For the first time since 2009, the year following the Lehman meltdown, the value of world trade in goods and services actually fell in 2015, owing to the prolonged stagnation in Europe and the US and the consequent slump in incomes in commodity exporting countries. World growth fell from 5 per cent levels in 2003-06 to 3.1 per cent in 2016. The IMF expects world growth to edge up to 3.4 per cent in 2017 apparently on the basis of an anticipated revival in commodity prices. In keeping with trends in evidence this year, oil prices are expected to rise 18 per cent in 2017. If this happens, India may soon be back to a knife-edge situation in managing its twin deficits. With advanced economies not leading the growth impetus — US growth is expected to increase from 1.6 per cent this year to 2.2 per cent in 2017, while the EU, Japan and Britain are expected to be well below 2 per cent — India’s export demand may not see a major improvement for some time. For India to achieve a growth of about 8 per cent in in a scenario of rising commodity prices, it will have to work on improving export competitiveness and breaking into emerging markets while hoping for an investment revival. All the more reason, then, for the Centre to push ‘ease of doing business’ reforms and spur both infrastructure investment and FDI while the going is good. Amidst a rising political undercurrent against globalisation, India may have to contend with rising entry barriers for goods, services and skilled workers into advanced economies besieged by unemployment. Signals to this effect are already emanating from post-Brexit Britain.

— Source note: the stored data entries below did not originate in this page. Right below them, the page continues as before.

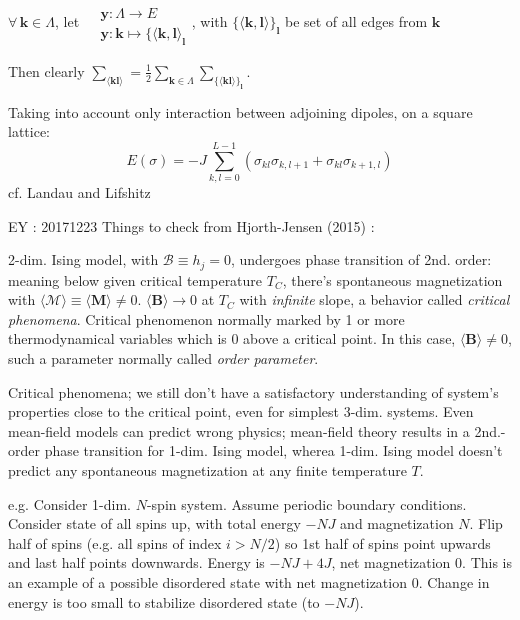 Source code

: \documentclass[10pt]{amsart}
\begin{document}
\begin{multicols*}{2}
$\forall \, \mathbf{k} \in \Lambda$, let $\begin{aligned} & \quad \\
	& \mathbf{y} : \Lambda \to E \\ 
		& \mathbf{y}: \mathbf{k} \mapsto \lbrace \langle \mathbf{k}, \mathbf{l} \rangle_{\mathbf{l}} \end{aligned}$, with $\lbrace \langle \mathbf{k}, \mathbf{l} \rangle \rbrace_{\mathbf{l}}$ be set of all edges from $\mathbf{k}$
		
		Then clearly $\sum_{\langle \mathbf{k} \mathbf{l} \rangle } = \frac{1}{2} \sum_{\mathbf{k} \in \Lambda} \sum_{ \lbrace \langle \mathbf{k} \mathbf{l} \rangle \rbrace_{\mathbf{l}}}$.  
		
		
Taking into account only interaction between adjoining dipoles, on a square lattice: 
\[
E(\sigma) = -J \sum_{k,l=0}^{L-1} ( \sigma_{kl}\sigma_{k,l+1} + \sigma_{kl} \sigma_{k+1, l} )
\]
cf. Landau and Lifshitz \cite{LaLi1980}


EY : 20171223 Things to check from Hjorth-Jensen (2015) \cite{Hjor2015}:  

2-dim. Ising model, with $\mathcal{B} \equiv h_j =0$, undergoes phase transition of 2nd. order: meaning below given critical temperature $T_C$, there's spontaneous magnetization with $\langle \mathcal{M} \rangle \equiv \langle \mathbf{M} \rangle \neq 0$.  $\langle \mathbf{B} \rangle \to 0$ at $T_C$ with \emph{infinite} slope, a behavior called \emph{critical phenomena}.  Critical phenomenon normally marked by 1 or more thermodynamical variables which is 0 above a critical point.  In this case, $\langle \mathbf{B} \rangle \neq 0$, such a parameter normally called \emph{order parameter}.  

Critical phenomena; we still don't have a satisfactory understanding of system's properties close to the critical point, even for simplest 3-dim. systems.  Even mean-field models can predict wrong physics; mean-field theory results in a 2nd.-order phase transition for 1-dim. Ising model, wherea 1-dim. Ising model doesn't predict any spontaneous magnetization at any finite temperature $T$.  

e.g. Consider 1-dim. $N$-spin system.  Assume periodic boundary conditions.  Consider state of all spins up, with total energy $-NJ$ and magnetization $N$.  Flip half of spins (e.g. all spins of index $i>N/2$) so 1st half of spins point upwards and last half points downwards.  Energy is $-NJ + 4J$, net magnetization $0$.  This is an example of a possible disordered state with net magnetization $0$.  Change in energy is too small to stabilize disordered state (to $-NJ$).  


\end{multicols*}
\end{document}
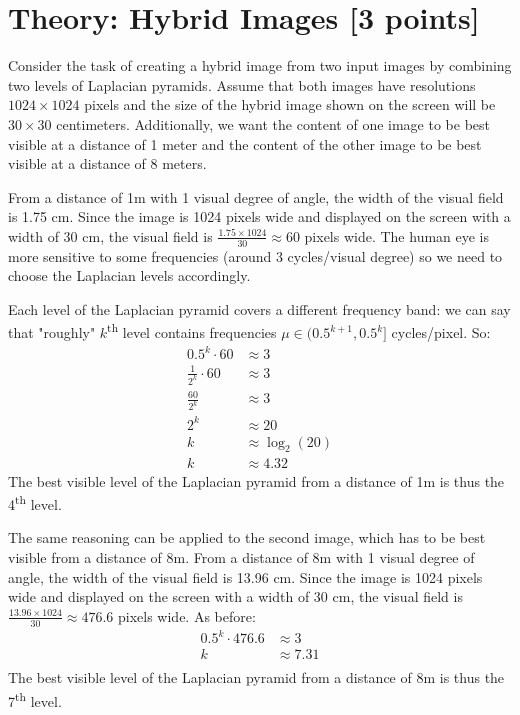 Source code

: \documentclass[tikz,14pt,fleqn]{article}
\begin{document}
 
\section{Theory: Hybrid Images [3 points]}
Consider the task of creating a hybrid image from two input images by combining two levels of Laplacian
pyramids. Assume that both images have resolutions $1024 \times 1024$ pixels and the size of the hybrid image
shown on the screen will be $30 \times 30$ centimeters. Additionally, we want the content of one image to be best visible at a distance of 1 meter and the content of the other image to be best visible at a distance of 8 meters. 

From a distance of 1m with 1 visual degree of angle, the width of the visual field is 1.75 cm.
Since the image is 1024 pixels wide and displayed on the screen with a width of 30 cm, the visual field is $\frac{1.75\times 1024}{30} \approx 60$ pixels wide.
The human eye is more sensitive to some frequencies (around 3 cycles/visual degree) so we need to choose the Laplacian levels accordingly.

Each level of the Laplacian pyramid covers a different frequency band: we can say that "roughly" $k$\textsuperscript{th} level contains frequencies $\mu \in (0.5^{k+1},0.5^{k}]$ cycles/pixel.
So:
\begin{align*}
    0.5^k \cdot 60 &\approx 3 \\
    \frac1{2^k} \cdot 60 &\approx 3 \\
    \frac{60}{2^k} &\approx 3 \\
    2^k &\approx 20 \\
    k &\approx \log_2(20) \\
    k &\approx 4.32
\end{align*}
The best visible level of the Laplacian pyramid from a distance of 1m is thus the 4\textsuperscript{th} level.

The same reasoning can be applied to the second image, which has to be best visible from a distance of 8m.
From a distance of 8m with 1 visual degree of angle, the width of the visual field is 13.96 cm.
Since the image is 1024 pixels wide and displayed on the screen with a width of 30 cm, the visual field is $\frac{13.96\times 1024}{30} \approx 476.6$ pixels wide.
As before:
\begin{align*}
    0.5^k \cdot 476.6 &\approx 3 \\
    k &\approx 7.31 \\
\end{align*}
The best visible level of the Laplacian pyramid from a distance of 8m is thus the 7\textsuperscript{th} level.
\end{document}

Financial markets too are nervous, even if outwardly calm. Eight years of unconventional monetary policies have arguably cranked up asset markets more than the real economy in advanced economies. Inflows into emerging economies in the pursuit of higher returns have led both to volatility headaches and a debt build-up in these regions. A rate hike by the Fed can ramp up the debt stress among India’s corporates. India finds itself in a sweet spot, but the RBI and the Government need to be prepared for grim possibilities.